Work to redevelop the site of New York's World Trade Center is under way, a day after an agreement was reached ending a four-year deadlock.
Five towers will be built on Ground Zero by 2012
New York officials applauded workers as they arrived at the construction site.
The centrepiece Freedom Tower will be the United States' tallest building and fill the hole left in the city's skyline by the 9/11 terrorist attacks.
The deal agreed by site landlord Larry Silverstein was passed by the city's Port Authority, which owns the site.
New York governor George Pataki, New Jersey governor Jon Corzine, New York Mayor Michael Bloomberg and Mr Silverstein were on site on Thursday as the excavation trucks rolled in.
"It is going to be a symbol of our freedom and our independence," Mr Pataki said, referring to the Freedom Tower which will rise 1,776 feet (540m).
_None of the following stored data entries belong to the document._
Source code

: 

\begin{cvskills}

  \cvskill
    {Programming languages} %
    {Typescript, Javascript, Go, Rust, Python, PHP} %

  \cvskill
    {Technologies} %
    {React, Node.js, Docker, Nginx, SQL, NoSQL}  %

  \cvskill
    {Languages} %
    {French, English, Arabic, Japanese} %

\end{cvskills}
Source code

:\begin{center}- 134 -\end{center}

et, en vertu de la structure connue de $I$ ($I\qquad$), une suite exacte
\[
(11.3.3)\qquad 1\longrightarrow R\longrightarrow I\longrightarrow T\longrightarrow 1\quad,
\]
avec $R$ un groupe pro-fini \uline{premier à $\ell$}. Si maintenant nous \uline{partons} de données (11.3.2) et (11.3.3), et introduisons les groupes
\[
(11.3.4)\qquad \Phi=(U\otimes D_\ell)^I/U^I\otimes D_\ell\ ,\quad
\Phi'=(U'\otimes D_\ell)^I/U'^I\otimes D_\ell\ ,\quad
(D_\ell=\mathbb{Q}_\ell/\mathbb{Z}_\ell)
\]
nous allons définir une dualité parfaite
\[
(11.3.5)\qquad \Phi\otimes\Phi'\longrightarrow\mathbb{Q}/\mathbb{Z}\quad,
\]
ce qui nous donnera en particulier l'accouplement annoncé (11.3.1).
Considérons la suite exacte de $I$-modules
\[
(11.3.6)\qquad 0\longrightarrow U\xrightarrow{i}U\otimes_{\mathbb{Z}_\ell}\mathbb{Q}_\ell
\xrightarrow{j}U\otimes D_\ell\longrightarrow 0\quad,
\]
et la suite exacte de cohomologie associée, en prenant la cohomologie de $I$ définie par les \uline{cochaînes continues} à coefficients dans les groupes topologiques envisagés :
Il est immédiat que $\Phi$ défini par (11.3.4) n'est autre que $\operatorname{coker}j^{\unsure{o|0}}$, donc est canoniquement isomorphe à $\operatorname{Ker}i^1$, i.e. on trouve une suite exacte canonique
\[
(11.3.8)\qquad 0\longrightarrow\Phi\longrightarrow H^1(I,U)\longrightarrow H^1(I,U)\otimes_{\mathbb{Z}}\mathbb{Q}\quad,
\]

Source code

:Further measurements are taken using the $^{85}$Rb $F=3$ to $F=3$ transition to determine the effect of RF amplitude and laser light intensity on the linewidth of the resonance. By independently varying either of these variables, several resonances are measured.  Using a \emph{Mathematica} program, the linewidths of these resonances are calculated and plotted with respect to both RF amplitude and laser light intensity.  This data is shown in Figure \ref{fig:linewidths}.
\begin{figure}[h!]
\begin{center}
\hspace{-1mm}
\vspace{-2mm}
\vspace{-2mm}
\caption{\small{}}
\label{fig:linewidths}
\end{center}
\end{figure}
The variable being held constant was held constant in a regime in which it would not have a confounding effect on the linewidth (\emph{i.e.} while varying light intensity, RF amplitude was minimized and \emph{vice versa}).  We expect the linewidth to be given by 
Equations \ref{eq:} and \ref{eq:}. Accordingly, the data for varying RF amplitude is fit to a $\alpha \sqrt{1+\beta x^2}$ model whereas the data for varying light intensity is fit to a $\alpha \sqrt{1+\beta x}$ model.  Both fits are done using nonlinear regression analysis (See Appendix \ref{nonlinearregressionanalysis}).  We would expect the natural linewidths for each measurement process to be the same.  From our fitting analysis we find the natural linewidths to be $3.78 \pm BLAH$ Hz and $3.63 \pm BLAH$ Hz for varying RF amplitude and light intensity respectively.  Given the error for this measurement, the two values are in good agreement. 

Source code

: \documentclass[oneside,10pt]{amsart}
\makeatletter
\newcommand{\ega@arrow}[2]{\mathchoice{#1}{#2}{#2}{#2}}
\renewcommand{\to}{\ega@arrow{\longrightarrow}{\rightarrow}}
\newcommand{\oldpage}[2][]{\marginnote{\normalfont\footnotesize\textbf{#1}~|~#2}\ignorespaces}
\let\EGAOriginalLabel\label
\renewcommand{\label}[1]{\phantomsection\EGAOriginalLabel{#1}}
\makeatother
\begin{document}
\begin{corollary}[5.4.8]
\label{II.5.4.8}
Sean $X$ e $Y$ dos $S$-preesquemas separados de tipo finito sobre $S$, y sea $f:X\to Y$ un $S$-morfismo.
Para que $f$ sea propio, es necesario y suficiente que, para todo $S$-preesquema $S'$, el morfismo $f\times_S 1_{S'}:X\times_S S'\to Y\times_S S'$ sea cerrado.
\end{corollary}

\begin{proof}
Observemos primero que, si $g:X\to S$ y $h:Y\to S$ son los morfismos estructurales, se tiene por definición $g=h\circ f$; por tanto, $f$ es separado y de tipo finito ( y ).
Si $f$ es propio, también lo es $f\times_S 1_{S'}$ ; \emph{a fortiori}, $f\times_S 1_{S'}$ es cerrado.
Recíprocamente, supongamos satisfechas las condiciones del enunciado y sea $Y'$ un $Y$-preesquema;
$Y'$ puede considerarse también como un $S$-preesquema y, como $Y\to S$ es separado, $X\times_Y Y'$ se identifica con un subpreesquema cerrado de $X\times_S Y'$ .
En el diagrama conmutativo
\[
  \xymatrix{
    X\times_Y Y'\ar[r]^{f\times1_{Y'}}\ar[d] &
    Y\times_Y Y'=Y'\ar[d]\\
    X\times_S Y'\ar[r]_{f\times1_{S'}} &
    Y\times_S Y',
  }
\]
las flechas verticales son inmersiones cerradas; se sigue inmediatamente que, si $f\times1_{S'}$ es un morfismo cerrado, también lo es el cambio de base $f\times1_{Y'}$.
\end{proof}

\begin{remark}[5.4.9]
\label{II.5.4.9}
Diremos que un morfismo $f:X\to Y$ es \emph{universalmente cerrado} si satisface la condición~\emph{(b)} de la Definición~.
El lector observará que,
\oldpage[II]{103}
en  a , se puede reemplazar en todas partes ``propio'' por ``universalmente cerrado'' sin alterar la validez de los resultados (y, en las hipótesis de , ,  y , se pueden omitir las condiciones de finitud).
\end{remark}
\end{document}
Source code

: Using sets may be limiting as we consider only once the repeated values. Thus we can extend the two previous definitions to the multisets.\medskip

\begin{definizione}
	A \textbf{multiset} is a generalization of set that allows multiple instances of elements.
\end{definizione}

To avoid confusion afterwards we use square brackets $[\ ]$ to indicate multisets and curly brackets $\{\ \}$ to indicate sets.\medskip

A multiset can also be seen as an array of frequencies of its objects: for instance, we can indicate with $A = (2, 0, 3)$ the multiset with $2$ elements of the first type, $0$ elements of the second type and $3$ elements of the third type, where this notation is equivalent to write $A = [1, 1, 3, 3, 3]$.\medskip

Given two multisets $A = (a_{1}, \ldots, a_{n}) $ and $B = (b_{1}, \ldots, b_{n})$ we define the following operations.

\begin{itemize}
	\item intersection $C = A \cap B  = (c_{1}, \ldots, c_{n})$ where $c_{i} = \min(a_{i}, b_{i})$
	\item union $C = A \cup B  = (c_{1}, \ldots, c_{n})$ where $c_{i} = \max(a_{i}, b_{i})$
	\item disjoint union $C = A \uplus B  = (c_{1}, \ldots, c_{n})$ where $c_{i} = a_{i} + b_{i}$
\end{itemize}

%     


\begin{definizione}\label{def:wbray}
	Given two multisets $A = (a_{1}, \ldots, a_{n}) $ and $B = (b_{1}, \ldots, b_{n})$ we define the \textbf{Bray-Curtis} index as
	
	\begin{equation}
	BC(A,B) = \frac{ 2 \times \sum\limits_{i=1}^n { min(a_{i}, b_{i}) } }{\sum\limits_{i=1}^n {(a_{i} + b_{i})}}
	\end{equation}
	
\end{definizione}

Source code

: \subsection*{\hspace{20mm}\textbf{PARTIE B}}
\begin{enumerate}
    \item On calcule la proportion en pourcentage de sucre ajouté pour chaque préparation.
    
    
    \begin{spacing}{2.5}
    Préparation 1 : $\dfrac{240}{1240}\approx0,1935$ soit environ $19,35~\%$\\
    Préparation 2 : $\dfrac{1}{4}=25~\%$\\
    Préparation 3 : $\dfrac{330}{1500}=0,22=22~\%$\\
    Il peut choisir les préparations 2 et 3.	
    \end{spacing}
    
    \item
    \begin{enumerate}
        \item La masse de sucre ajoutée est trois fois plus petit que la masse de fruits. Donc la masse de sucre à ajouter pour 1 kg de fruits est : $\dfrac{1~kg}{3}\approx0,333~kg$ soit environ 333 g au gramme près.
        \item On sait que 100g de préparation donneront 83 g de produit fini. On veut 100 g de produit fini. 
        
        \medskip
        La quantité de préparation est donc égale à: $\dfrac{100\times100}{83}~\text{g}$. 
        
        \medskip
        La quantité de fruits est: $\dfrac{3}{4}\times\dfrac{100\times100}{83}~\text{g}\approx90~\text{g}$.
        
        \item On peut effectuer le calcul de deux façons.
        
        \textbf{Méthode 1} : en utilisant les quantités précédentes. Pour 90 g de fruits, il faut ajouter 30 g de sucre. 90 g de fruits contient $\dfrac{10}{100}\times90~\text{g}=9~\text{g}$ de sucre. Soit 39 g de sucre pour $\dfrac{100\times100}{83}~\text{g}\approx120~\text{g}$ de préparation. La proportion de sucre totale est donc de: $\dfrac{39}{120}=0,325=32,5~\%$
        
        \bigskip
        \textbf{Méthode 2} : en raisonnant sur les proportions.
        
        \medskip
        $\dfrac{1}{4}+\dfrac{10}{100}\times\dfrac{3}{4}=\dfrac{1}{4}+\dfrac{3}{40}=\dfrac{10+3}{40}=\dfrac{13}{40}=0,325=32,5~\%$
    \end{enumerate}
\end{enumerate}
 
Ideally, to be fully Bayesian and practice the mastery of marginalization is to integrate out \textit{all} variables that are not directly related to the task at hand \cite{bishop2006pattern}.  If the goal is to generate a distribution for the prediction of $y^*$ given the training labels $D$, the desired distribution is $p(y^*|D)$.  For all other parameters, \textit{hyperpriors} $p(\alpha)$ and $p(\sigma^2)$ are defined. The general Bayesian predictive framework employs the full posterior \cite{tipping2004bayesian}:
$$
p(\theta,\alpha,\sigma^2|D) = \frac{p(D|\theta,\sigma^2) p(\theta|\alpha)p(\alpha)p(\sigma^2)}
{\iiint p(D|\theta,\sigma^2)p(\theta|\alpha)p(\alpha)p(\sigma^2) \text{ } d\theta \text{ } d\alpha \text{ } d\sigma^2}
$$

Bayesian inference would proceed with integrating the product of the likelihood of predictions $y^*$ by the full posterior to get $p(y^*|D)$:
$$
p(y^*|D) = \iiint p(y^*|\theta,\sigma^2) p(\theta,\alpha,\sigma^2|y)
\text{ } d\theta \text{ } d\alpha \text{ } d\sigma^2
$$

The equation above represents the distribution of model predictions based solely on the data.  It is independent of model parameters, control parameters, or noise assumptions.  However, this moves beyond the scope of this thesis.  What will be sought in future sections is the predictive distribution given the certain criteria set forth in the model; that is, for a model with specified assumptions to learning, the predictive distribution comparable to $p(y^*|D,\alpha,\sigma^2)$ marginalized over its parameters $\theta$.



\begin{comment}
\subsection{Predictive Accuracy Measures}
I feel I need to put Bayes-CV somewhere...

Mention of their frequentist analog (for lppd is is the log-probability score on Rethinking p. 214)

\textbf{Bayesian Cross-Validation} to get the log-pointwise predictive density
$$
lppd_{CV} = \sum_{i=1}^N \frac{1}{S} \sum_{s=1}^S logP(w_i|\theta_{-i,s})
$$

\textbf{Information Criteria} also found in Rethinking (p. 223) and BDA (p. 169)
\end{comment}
"We are not going to just build low in the face of a war against terror. We are going to soar to new heights and reclaim the New York skyline," he said.
Wednesday's agreement ended years of often acrimonious talks over the proposed redevelopment between multi-millionaire developer Mr Silverstein and port and city officials.
Larry Silverstein has clashed with city officials over the plans
At every step, there have been disagreements over the design, financing and even ownership of the proposed redevelopment on Ground Zero.
Under the deal, Mr Silverstein will build four of the five skyscrapers planned for the site, including the Freedom Tower. The Port Authority of New York and New Jersey will build the fifth building.
Upon completion, Mr Silverstein will hand over control of the Freedom Tower and one other building to the Port Authority.
Officials say the deal means they are on course to finish the buildings by 2012.
Mr Silverstein signed a 99-year lease on the World Trade Center less than two months before the 11 September 2001 attacks.
He was awarded $4.6bn in insurance money after the collapse of the Twin Towers.
Neither side could agree on who would build on Ground Zero, how much rent would be paid, and how to divide the money paid to Mr Silverstein after 9/11.
When talks again broke down in mid-March, Port Authority officials angrily accused Mr Silverstein of negotiating in bad faith.
Mr Silverstein insisted rebuilding the site was the most important thing in his life.